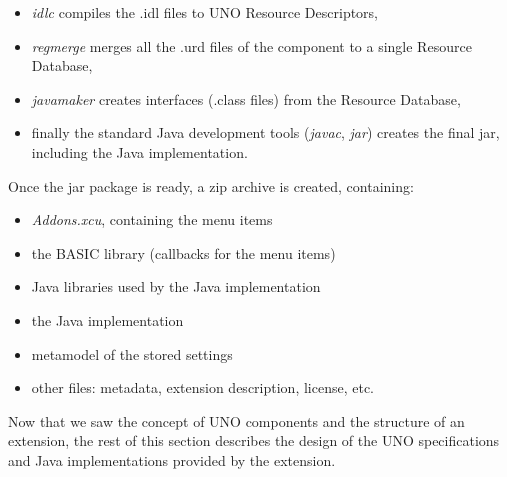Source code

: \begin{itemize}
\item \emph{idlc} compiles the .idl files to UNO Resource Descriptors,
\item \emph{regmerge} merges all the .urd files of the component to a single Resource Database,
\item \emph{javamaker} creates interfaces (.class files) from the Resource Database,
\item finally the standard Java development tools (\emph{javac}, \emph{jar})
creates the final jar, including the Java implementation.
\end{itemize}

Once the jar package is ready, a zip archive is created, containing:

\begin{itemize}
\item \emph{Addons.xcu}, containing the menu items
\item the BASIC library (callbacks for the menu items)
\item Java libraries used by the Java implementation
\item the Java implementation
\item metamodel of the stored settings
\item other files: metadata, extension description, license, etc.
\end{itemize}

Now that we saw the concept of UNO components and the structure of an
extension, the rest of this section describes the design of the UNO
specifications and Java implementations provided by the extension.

++++

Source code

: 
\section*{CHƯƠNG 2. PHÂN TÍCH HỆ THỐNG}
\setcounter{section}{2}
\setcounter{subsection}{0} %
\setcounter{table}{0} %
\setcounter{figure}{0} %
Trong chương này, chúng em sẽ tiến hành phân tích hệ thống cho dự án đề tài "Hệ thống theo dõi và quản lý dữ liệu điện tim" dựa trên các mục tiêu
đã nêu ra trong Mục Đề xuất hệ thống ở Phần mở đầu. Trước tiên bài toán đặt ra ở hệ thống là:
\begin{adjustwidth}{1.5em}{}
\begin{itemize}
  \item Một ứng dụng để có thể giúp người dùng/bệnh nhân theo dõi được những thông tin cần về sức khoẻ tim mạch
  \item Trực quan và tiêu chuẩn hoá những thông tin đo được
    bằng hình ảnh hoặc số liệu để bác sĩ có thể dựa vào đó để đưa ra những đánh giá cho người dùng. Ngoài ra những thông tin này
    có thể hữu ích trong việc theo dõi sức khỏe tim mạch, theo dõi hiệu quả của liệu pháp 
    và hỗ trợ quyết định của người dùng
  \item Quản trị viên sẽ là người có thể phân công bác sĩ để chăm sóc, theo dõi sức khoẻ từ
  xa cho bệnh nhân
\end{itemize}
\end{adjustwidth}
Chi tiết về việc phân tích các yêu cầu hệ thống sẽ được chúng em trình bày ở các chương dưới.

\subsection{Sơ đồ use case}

++++

What the exercise asks —
Taking each line of the material above in turn, count those containing the string "nhân". State the number alone.

Response to the exercise —
2